Music Instrument Recognition Using Neural Networks

Working with audio data is both fascinating and challenging at the same time. But what makes it difficult to process audio data? Unlike images, sound data can not be represented in tabular format (Structured data), and our models are not designed to handle unstructured data. To make this heavy task look simple, we will discuss some approaches to convert the audio data into a feedable form for the Artificial Neural Network in this blog.

Key Takeaways

  1. Methods of Audio Classification: Spectrograms and MFCCs
  2. RGB v/s Grayscaled images.
  3. Steps for Audio classification using ANN model.
  4. Applications of audio classification.

How to use spectrogram analysis for predicting the instrument.

Methods of Audio Classification

Music Information Retrieval(MRI) is the standard term used for audio classification. It is the extraction of information from the audio data and converting it to machine-feedable form without any loss of information bits. We are still unable to make models that can take audio files as input and process them.

Apart from this, audio data also needs more space and is difficult to process. Therefore researchers and data professionals keep exploring and implementing new methods to deal with audio data. The most famous among these techniques are Spectrogram and MFCCs of audio.


A spectrogram is a frequency spectrum of an audio signal varying with time. It is a 2D graph representing the frequency, amplitude, and time. Frequency is shown on the vertical axis, time is on the horizontal axis, and the variation of colours represents amplitude. Dark red or orange for higher amplitudes and dark blue for small amplitudes. The variation of these three parameters is unique for each signal. 

The mathematical way of calculating spectrograms is using Short Time Fourier Transform (STFT). Fourier Transform converts the signal from its time domain to the frequency domain making the signal analysis easier. To calculate Fourier transform efficiently, we use Fast Fourier Transform.

But this approach also fails when it comes to time-varying signals like speech or instrument music. The signal, in this case, changes continuously thus, applying FFT over the whole signal once will not give the correct results. Here comes the Short-Time Fourier Transform (STFT). It calculates the Fourier transform over various windows and merges them to represent the Frequency spectrum of the time-varying signal.

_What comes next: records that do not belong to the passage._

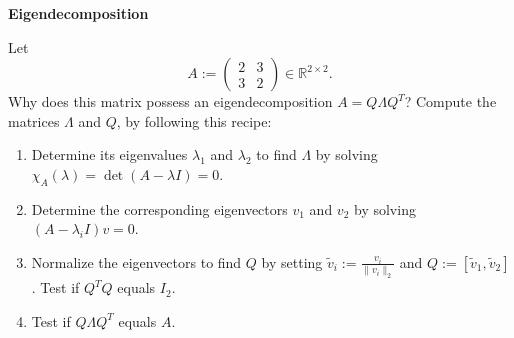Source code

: \textbf{Eigendecomposition}

Let $$A:=\begin{pmatrix}2&3\\3&2 \end{pmatrix} \in \mathbb{R}^{2\times 2}. $$
Why does this matrix possess an eigendecomposition $A= Q \Lambda Q^T$? Compute the matrices $\Lambda$ and $Q$, by following this recipe:
\begin{enumerate}
\item Determine its eigenvalues $\lambda_1$ and $\lambda_2$ to find $\Lambda$ by solving $\chi_A(\lambda) = \det(A-\lambda I) = 0$.
\item Determine the corresponding eigenvectors $v_1$ and $v_2$ by solving $  (A-\lambda_i I )v = 0$.
\item Normalize the eigenvectors to find $Q$ by setting $\tilde{v}_i := \frac{v_i}{\|v_i\|_2}$ and $Q := [\tilde{v}_1,\tilde{v}_2]$. Test if $Q^TQ$ equals $I_2$.
\item Test if $Q \Lambda Q^T$ equals $A$.
\end{enumerate}

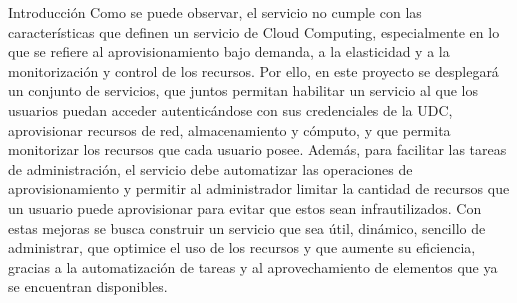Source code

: \begin{chapter}{Introducción}
Como se puede observar, el servicio no cumple con las características que definen un servicio de Cloud Computing, especialmente en lo que se refiere al aprovisionamiento bajo demanda, a la elasticidad y a la monitorización y control de los recursos. Por ello, en este proyecto se desplegará un conjunto de servicios, que juntos permitan habilitar un servicio al que los usuarios puedan acceder autenticándose con sus credenciales de la UDC, aprovisionar recursos de red, almacenamiento y cómputo, y que permita monitorizar los recursos que cada usuario posee. Además, para facilitar las tareas de administración, el servicio debe automatizar las operaciones de aprovisionamiento y permitir al administrador limitar la cantidad de recursos que un usuario puede aprovisionar para evitar que estos sean infrautilizados.
Con estas mejoras se busca construir un servicio que sea útil, dinámico, sencillo de administrar, que optimice el uso de los recursos y que aumente su eficiencia, gracias a la automatización de tareas y al aprovechamiento de elementos que ya se encuentran disponibles.





\end{chapter}
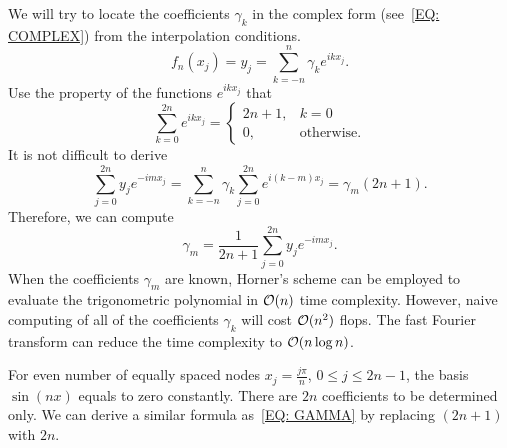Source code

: We will try to locate the coefficients $\gamma_k$ in the complex form (see~\eqref{EQ: COMPLEX}) from the interpolation conditions.
\begin{equation}
    f_n(x_j) = y_j = \sum_{k=-n}^n \gamma_k e^{i k x_j}.
\end{equation}
Use the property of the functions $e^{ikx_j}$ that 
\begin{equation}
    \sum_{k=0}^{2n} e^{ik x_j} = \begin{cases}
        2n+1, & k = 0\\
        0, &\text{otherwise}.
    \end{cases}
\end{equation}
It is not difficult to derive 
\begin{equation}
    \sum_{j = 0}^{2n} y_j e^{-im x_j} = \sum_{k=-n}^{n} \gamma_k \sum_{j=0}^{2n} e^{i (k - m) x_j} = \gamma_{m} (2n+1).  
\end{equation}
Therefore, we can compute 
\begin{equation}\label{EQ: GAMMA}
    \gamma_m = \frac{1}{2n+1}  \sum_{j = 0}^{2n} y_j e^{-im x_j}.
\end{equation}
When the coefficients $\gamma_m$ are known, Horner's scheme can be employed to evaluate the trigonometric polynomial in $\mathcal O(n)$ time complexity.  However, naive computing of all of the coefficients $\gamma_k$ will cost $\mathcal O(n^2)$ flops. The fast Fourier transform can reduce the time complexity to $\mathcal O(n\log n)$.
\begin{remark}
    For even number of equally spaced nodes $x_j = \frac{j\pi}{n}$, $0\le j\le 2n-1$, the basis $\sin( n x)$ equals to zero constantly. There are $2n$ coefficients to be determined only. We can derive a similar formula as~\eqref{EQ: GAMMA} by replacing $(2n+1)$ with $2n$.
\end{remark}

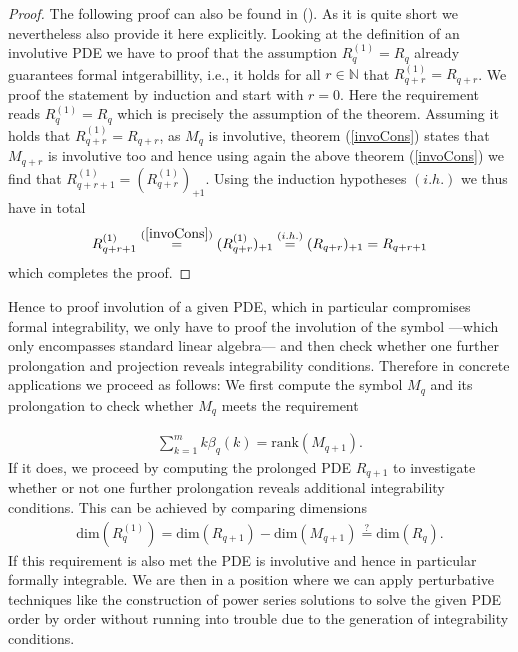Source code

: \begin{proof}
The following proof can also be found in (\cite{seiler1994analysis}). As it is quite short we nevertheless also provide it here explicitly.
Looking at the definition of an involutive PDE we have to proof that the assumption $R_q^{(1)} = R_q$ already guarantees formal intgerabillity, i.e., it holds for all $r \in \mathbb{N}$ that $R_{q+r}^{(1)} = R_{q+r}$. We proof the statement by induction and start with $r=0$. Here the requirement reads $R_q^{(1)}=R_q$ which is precisely the assumption of the theorem. Assuming it holds that $R_{q+r}^{(1)}=R_{q+r}$, as $M_q$ is involutive, theorem (\ref{invoCons}) states that $M_{q+r}$ is involutive too and hence using again the above theorem (\ref{invoCons}) we find that $R_{q+r+1}^{(1)}= (R_{q+r}^{(1)})_{+1}$. Using the induction hypotheses $(i.h.)$ we thus have in total
\begin{align}
   R_{q+r+1}^{(1)} \overset{(\ref{invoCons})}{=} (R_{q+r}^{(1)})_{+1} \overset{(i.h.)}{=} (R_{q+r})_{+1} = R_{q+r+1} 
\end{align}
which completes the proof. 
\end{proof}
Hence to proof involution of a given PDE, which in  particular compromises formal integrability, we only have to proof the involution of the symbol ---which only encompasses standard linear algebra--- and then check whether one further prolongation and projection reveals integrability conditions. Therefore in concrete applications we proceed as follows: We first compute the symbol $M_q$ and its prolongation to check whether $M_q$ meets the requirement 

\begin{align}
        \sum_{k=1}^m k\beta_q(k) = \mathrm{rank}(M_{q+1}).
\end{align}
If it does, we proceed by computing the prolonged PDE $R_{q+1}$ to investigate whether or not one further prolongation reveals additional integrability conditions. This can be achieved by comparing dimensions
\begin{align}
    \mathrm{dim}(R_q^{(1)}) = \mathrm{dim}(R_{q+1}) - \mathrm{dim}(M_{q+1}) \stackrel{?}{=} \mathrm{dim}(R_q).
\end{align}
If this requirement is also met the PDE is involutive and hence in particular formally integrable. We are then in a position where we can apply perturbative techniques like the construction of power series solutions to solve the given PDE order by order without running into trouble due to the generation of integrability conditions.


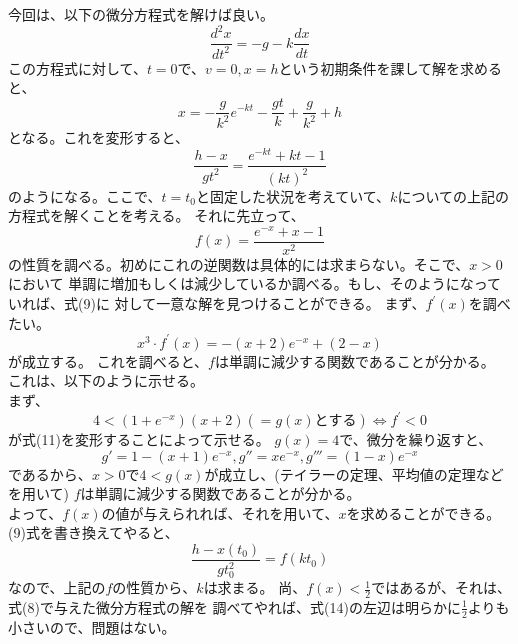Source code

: \documentclass{jarticle}
\begin{document}
\subsection{}
今回は、以下の微分方程式を解けば良い。
\begin{equation}
\frac{d^2 x}{dt^2} = -g - k\frac{dx}{dt}
\end{equation}
この方程式に対して、$t=0$で、$v=0,x=h$という初期条件を課して解を求めると、
\begin{equation}
x = -\frac{g}{k^2}e^{-kt} - \frac{gt}{k} + \frac{g}{k^2} + h
\end{equation}
となる。これを変形すると、
\begin{equation}
\frac{h-x}{gt^2} = \frac{e^{-kt} + kt -1}{(kt)^2}
\end{equation}
のようになる。ここで、$t=t_0$と固定した状況を考えていて、$k$についての上記の
方程式を解くことを考える。
それに先立って、
\begin{equation}
f(x) = \frac{e^{-x} + x -1}{x^2}
\end{equation}
の性質を調べる。初めにこれの逆関数は具体的には求まらない。そこで、$x>0$において
単調に増加もしくは減少しているか調べる。もし、そのようになっていれば、式(9)に
対して一意な解を見つけることができる。
まず、$f^{\prime}(x)$を調べたい。
\begin{equation}
x^3\cdot f^{\prime} (x) = -(x+2)e^{-x} + (2-x)
\end{equation}
が成立する。
これを調べると、$f$は単調に減少する関数であることが分かる。
これは、以下のように示せる。
\\
まず、
\begin{equation}
4 < (1 + e^{-x})(x+2)(=g(x)とする) \Leftrightarrow f^{\prime} < 0
\end{equation}
が式(11)を変形することによって示せる。
$g(x) =4$で、微分を繰り返すと、
\begin{equation}
g' = 1-(x+1)e^{-x},g'' = xe^{-x},g''' = (1-x)e^{-x}
\end{equation}
であるから、$x>0$で$4<g(x)$が成立し、(テイラーの定理、平均値の定理などを用いて)
$f$は単調に減少する関数であることが分かる。
\\
よって、$f(x)$の値が与えられれば、それを用いて、$x$を求めることができる。
(9)式を書き換えてやると、
\begin{equation}
\frac{h-x(t_0)}{gt_0^2} = f(kt_0)
\end{equation}
なので、上記の$f$の性質から、$k$は求まる。
尚、$f(x) < \frac{1}{2}$ではあるが、それは、式(8)で与えた微分方程式の解を
調べてやれば、式(14)の左辺は明らかに$\frac{1}{2}$よりも小さいので、問題はない。
\end{document}
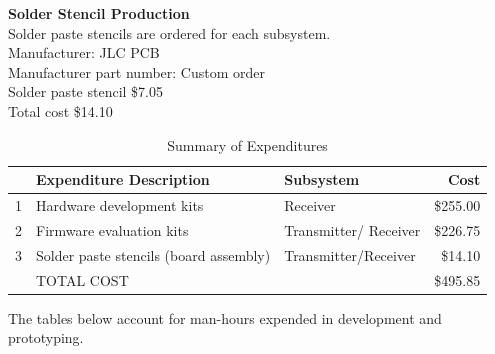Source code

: \documentclass[12pt]{article}
\begin{document}
\noindent
\textbf{Solder Stencil Production}\\

\noindent
Solder paste stencils are ordered for each subsystem.\\
Manufacturer: JLC PCB\\
Manufacturer part number: Custom order\\
Solder paste stencil \$7.05\\
Total cost \$14.10

\hfill

\begin{table}[h!]
\centering
\caption{Summary of Expenditures}
\begin{tabular}{ | c | l | l | r | }
\hline
 & Expenditure Description &  Subsystem & Cost\\
\hline
1 & Hardware development kits & Receiver & \$255.00\\
\hline
2 & Firmware evaluation kits & Transmitter/ Receiver & \$226.75\\
\hline
3 & Solder paste stencils (board assembly) & Transmitter/Receiver & \$14.10\\
\hline 
 & TOTAL COST &  & \$495.85\\
\hline
\end{tabular}
\end{table}

\hfill
\pagebreak
\hfill

\indent
The tables below account for man-hours expended in development and prototyping.
\hfill
\end{document}
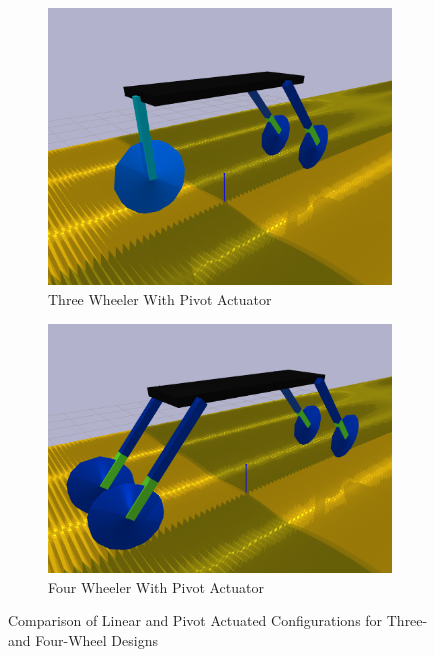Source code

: \begin{figure}[h!]
    \begin{subfigure}[b]{0.45\linewidth}
        \centering
        \includegraphics[width=\linewidth]{Figures/ch8_PivotThreeWheel.png}
        \caption{Three Wheeler With Pivot Actuator}
    \end{subfigure}
    \hfill
    \begin{subfigure}[b]{0.45\linewidth}
        \centering
        \includegraphics[width=\linewidth]{Figures/ch8_PivotFourWheel.png}
        \caption{Four Wheeler With Pivot Actuator}
    \end{subfigure}
    
    \caption{Comparison of Linear and Pivot Actuated Configurations for Three- and Four-Wheel Designs}
    \label{fig:actuator-configs}
\end{figure}

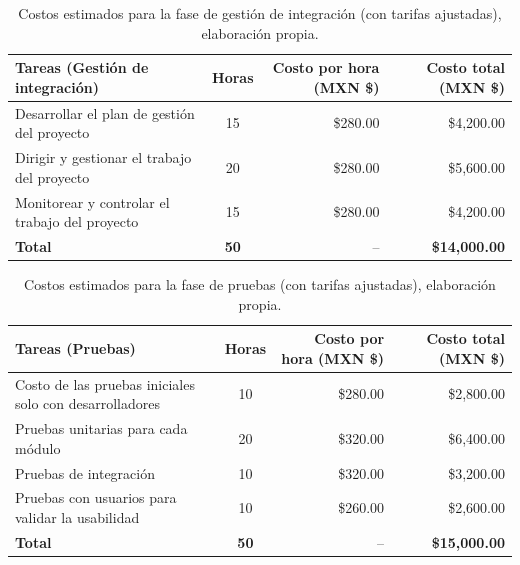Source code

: \begin{table}[H]
	\centering
	\renewcommand{\arraystretch}{1.6}
	\setlength{\tabcolsep}{10pt}
	\Huge
	\begin{adjustbox}{max width=\textwidth}
		\begin{tabular}{|p{9.5cm}|c|r|r|}
			\hline
			\textbf{Tareas (Gestión de integración)} & \textbf{Horas} & \textbf{Costo por hora (MXN \$)} & \textbf{Costo total (MXN \$)} \\ \hline
			Desarrollar el plan de gestión del proyecto & 15 & \$280.00 & \$4,200.00 \\ \hline
			Dirigir y gestionar el trabajo del proyecto & 20 & \$280.00 & \$5,600.00 \\ \hline
			Monitorear y controlar el trabajo del proyecto & 15 & \$280.00 & \$4,200.00 \\ \hline
			\textbf{Total} & \textbf{50} & -- & \textbf{\$14,000.00} \\ \hline
		\end{tabular}
	\end{adjustbox}
	\caption[Costos estimados para la fase de gestión de integración (con tarifas ajustadas)]{Costos estimados para la fase de gestión de integración (con tarifas ajustadas), elaboración propia.} 
	\label{tab:costos_integracion_actualizado}
\end{table}

\begin{table}[H]
	\centering
	\renewcommand{\arraystretch}{1.6}
	\setlength{\tabcolsep}{10pt}
	\Huge
	\begin{adjustbox}{max width=\textwidth}
		\begin{tabular}{|p{9.5cm}|c|r|r|}
			\hline
			\textbf{Tareas (Pruebas)} & \textbf{Horas} & \textbf{Costo por hora (MXN \$)} & \textbf{Costo total (MXN \$)} \\ \hline
			Costo de las pruebas iniciales solo con desarrolladores & 10 & \$280.00 & \$2,800.00 \\ \hline
			Pruebas unitarias para cada módulo & 20 & \$320.00 & \$6,400.00 \\ \hline
			Pruebas de integración & 10 & \$320.00 & \$3,200.00 \\ \hline
			Pruebas con usuarios para validar la usabilidad & 10 & \$260.00 & \$2,600.00 \\ \hline
			\textbf{Total} & \textbf{50} & -- & \textbf{\$15,000.00} \\ \hline
		\end{tabular}
	\end{adjustbox}
	\caption[Costos estimados para la fase de pruebas (con tarifas ajustadas)]{Costos estimados para la fase de pruebas (con tarifas ajustadas), elaboración propia.} 
	\label{tab:costos_pruebas_actualizado}
\end{table}

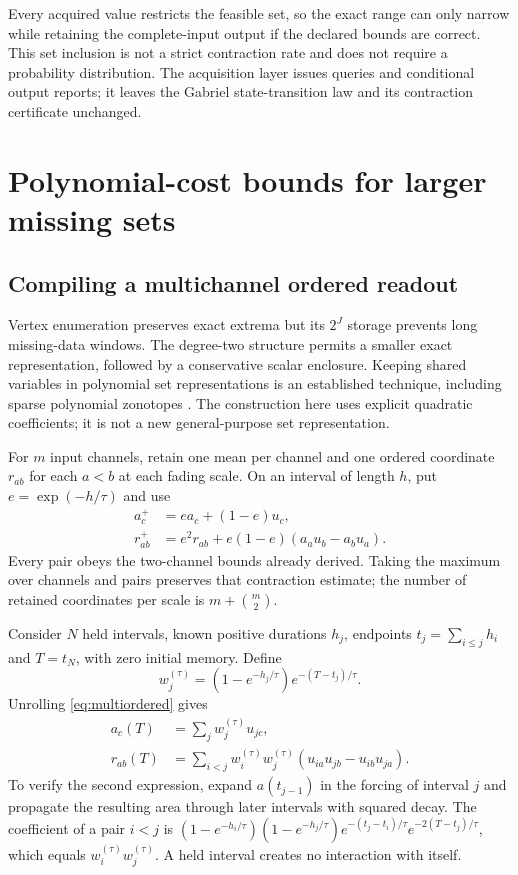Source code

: \documentclass[11pt,a4paper]{article}
\theoremstyle{definition}\newtheorem{definition}[theorem]{Definition}
\begin{document}
Every acquired value restricts the feasible set, so the exact range can only narrow while retaining the complete-input output if the declared bounds are correct. This set inclusion is not a strict contraction rate and does not require a probability distribution. The acquisition layer issues queries and conditional output reports; it leaves the Gabriel state-transition law and its contraction certificate unchanged.

\section{Polynomial-cost bounds for larger missing sets}\label{sec:scalable}
\subsection{Compiling a multichannel ordered readout}
Vertex enumeration preserves exact extrema but its $2^J$ storage prevents long missing-data windows. The degree-two structure permits a smaller exact representation, followed by a conservative scalar enclosure. Keeping shared variables in polynomial set representations is an established technique, including sparse polynomial zonotopes \cite{kochdumper2021}. The construction here uses explicit quadratic coefficients; it is not a new general-purpose set representation.

For $m$ input channels, retain one mean per channel and one ordered coordinate $r_{ab}$ for each $a<b$ at each fading scale. On an interval of length $h$, put $e=\exp(-h/\tau)$ and use
\begin{align}
 a_c^+&=ea_c+(1-e)u_c,\\
 r_{ab}^+&=e^2r_{ab}+e(1-e)(a_au_b-a_bu_a).
 \label{eq:multiordered}
\end{align}
Every pair obeys the two-channel bounds already derived. Taking the maximum over channels and pairs preserves that contraction estimate; the number of retained coordinates per scale is $m+\binom m2$.

Consider $N$ held intervals, known positive durations $h_j$, endpoints $t_j=\sum_{i\leq j}h_i$ and $T=t_N$, with zero initial memory. Define
\begin{equation}
 w_j^{(\tau)}=(1-e^{-h_j/\tau})e^{-(T-t_j)/\tau}.
\end{equation}
Unrolling \eqref{eq:multiordered} gives
\begin{align}
 a_c(T)&=\sum_j w_j^{(\tau)}u_{jc},\\
 r_{ab}(T)&=\sum_{i<j}w_i^{(\tau)}w_j^{(\tau)}
       (u_{ia}u_{jb}-u_{ib}u_{ja}).\label{eq:polynomialarea}
\end{align}
To verify the second expression, expand $a(t_{j-1})$ in the forcing of interval $j$ and propagate the resulting area through later intervals with squared decay. The coefficient of a pair $i<j$ is
$(1-e^{-h_i/\tau})(1-e^{-h_j/\tau})
e^{-(t_j-t_i)/\tau}e^{-2(T-t_j)/\tau}$,
which equals $w_i^{(\tau)}w_j^{(\tau)}$. A held interval creates no interaction with itself.
\end{document}
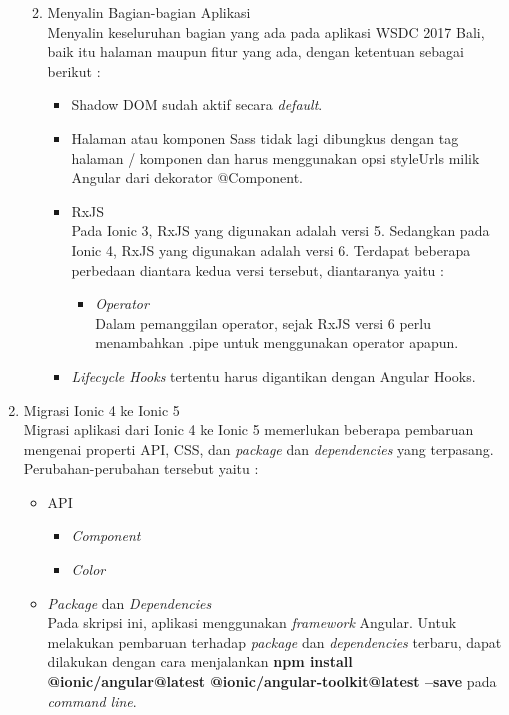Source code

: \begin{enumerate}
\begin{enumerate}
\begin{itemize}
			
		\end{itemize}
		\newpage
		\item Menyalin Bagian-bagian Aplikasi \\
		Menyalin keseluruhan bagian yang ada pada aplikasi WSDC 2017 Bali, baik itu halaman maupun fitur yang ada, dengan ketentuan sebagai berikut :
		\begin{itemize}
			\item Shadow DOM sudah aktif secara {\it default}.
			\item Halaman atau komponen Sass tidak lagi dibungkus dengan tag halaman / komponen dan harus menggunakan opsi styleUrls milik Angular dari dekorator @Component.
			\item RxJS \\
			Pada Ionic 3, RxJS yang digunakan adalah versi 5. Sedangkan pada Ionic 4, RxJS yang digunakan adalah versi 6. Terdapat beberapa perbedaan diantara kedua versi tersebut, diantaranya yaitu :
			\begin{itemize}
				\item {\it Operator} \\
				Dalam pemanggilan operator, sejak RxJS versi 6 perlu menambahkan .pipe untuk menggunakan operator apapun.
			\end{itemize}
			\item {\it Lifecycle Hooks} tertentu harus digantikan dengan Angular Hooks.
		\end{itemize}
	\end{enumerate}
	\item Migrasi Ionic 4 ke Ionic 5 \\
	Migrasi aplikasi dari Ionic 4 ke Ionic 5 memerlukan beberapa pembaruan mengenai properti API, CSS, dan {\it package} dan {\it dependencies} yang terpasang. Perubahan-perubahan tersebut yaitu :
	\begin{itemize}
		\item API
		\begin{itemize}
			\item {\it Component}
			\item {\it Color}
			
		\end{itemize}
		
		\item {\it Package} dan {\it Dependencies} \\
		Pada skripsi ini, aplikasi menggunakan {\it framework} Angular. Untuk melakukan pembaruan terhadap {\it package} dan {\it dependencies} terbaru, dapat dilakukan dengan cara menjalankan \textbf{npm install @ionic/angular@latest @ionic/angular-toolkit@latest --save} pada {\it command line}.
	\end{itemize}
\end{enumerate}

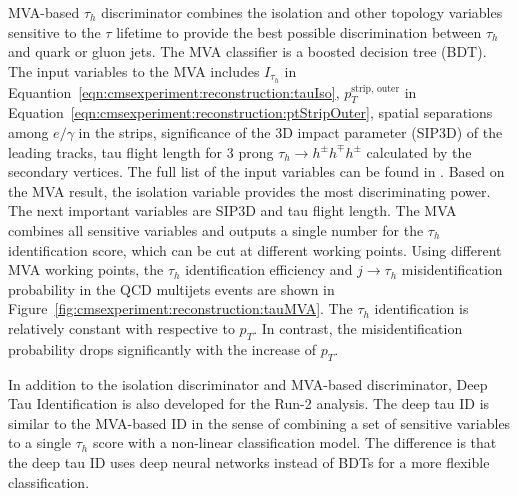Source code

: MVA-based $\tau_h$ discriminator combines the isolation and other topology variables sensitive to the $\tau$ lifetime \cite{Sirunyan:2018pgf} to provide the best possible discrimination between $\tau_h$ and quark or gluon jets. The MVA classifier is a boosted decision tree (BDT). The input variables to the MVA includes $I_{\tau_h}$ in Equantion~\ref{eqn:cmsexperiment:reconstruction:tauIso}, $ p_T^{\text{strip, outer}}$ in Equation~\ref{eqn:cmsexperiment:reconstruction:ptStripOuter}, spatial separations among $e/\gamma$ in the strips, significance of the 3D impact parameter (SIP3D) of the leading tracks, tau flight length for 3 prong $\tau_h \to h^\pm h^\mp h^\pm$ calculated by the secondary vertices. The full list of the input variables can be found in \cite{Chatrchyan:2012zz, Khachatryan:2015dfa}. Based on the MVA result, the isolation variable provides the most discriminating power. The next important variables are SIP3D and tau flight length. The MVA combines all sensitive variables and outputs a single number for the $\tau_h$ identification score, which can be cut at different working points. Using different MVA working points, the $\tau_h$ identification efficiency and $j\to \tau_h$ misidentification probability in the QCD multijets events are shown in Figure~\ref{fig:cmsexperiment:reconstruction:tauMVA}. The $\tau_h$ identification is relatively constant with respective to $p_T$. In contrast, the misidentification probability drops significantly with the increase of $p_T$. 

In addition to the isolation discriminator and MVA-based discriminator, Deep Tau Identification is also developed for the Run-2 analysis. The deep tau ID is similar to the MVA-based ID in the sense of combining a set of sensitive variables to a single $\tau_h$ score with a non-linear classification model. The difference is that the deep tau ID uses deep neural networks instead of BDTs for a more flexible classification. 





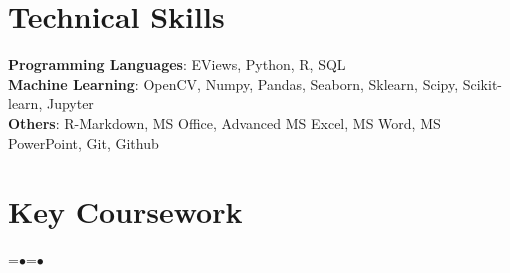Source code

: \documentclass[letterpaper,11pt]{article}
\begin{document}

	\section{Technical Skills}
	\begin{itemize}[leftmargin=0.15in, label={}]
		\small{\item{
                    \textbf{Programming Languages}{: EViews, Python, R, SQL} \\
                    \textbf{Machine Learning}{: OpenCV, Numpy, Pandas, Seaborn, Sklearn, Scipy, Scikit-learn, Jupyter} \\
				\textbf{Others}{: R-Markdown, MS Office, Advanced MS Excel, MS Word, MS PowerPoint, Git, Github} \\
		}}
	\end{itemize}
	\vspace{-0.5cm}
	\section{Key Coursework}
 \vspace{-20pt}
	\newlength{\mylen}
	=\hbox{$\bullet$}=\hbox{\tiny$\bullet$}
	\setlength{\mylen}{\dimexpr0.5\ht1-0.5\ht2}
	
\end{document}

Spectrogram analysis for the audio signals used to predict the instrument

The idea was to find the spectrogram of the audio data and then convert that to an image vector to feed it to the neural networks. In this way, we can reduce the space used to store the audio data and make a model using the same technique we use for tabular data.

Mel-frequency cepstral coefficients (MFCCs)

Mel-frequency cepstral is a close-packed power spectrum of an audio signal. It is calculated by dividing the signal into small frames and then windowing it to apply the Short-Time Fourier Transform.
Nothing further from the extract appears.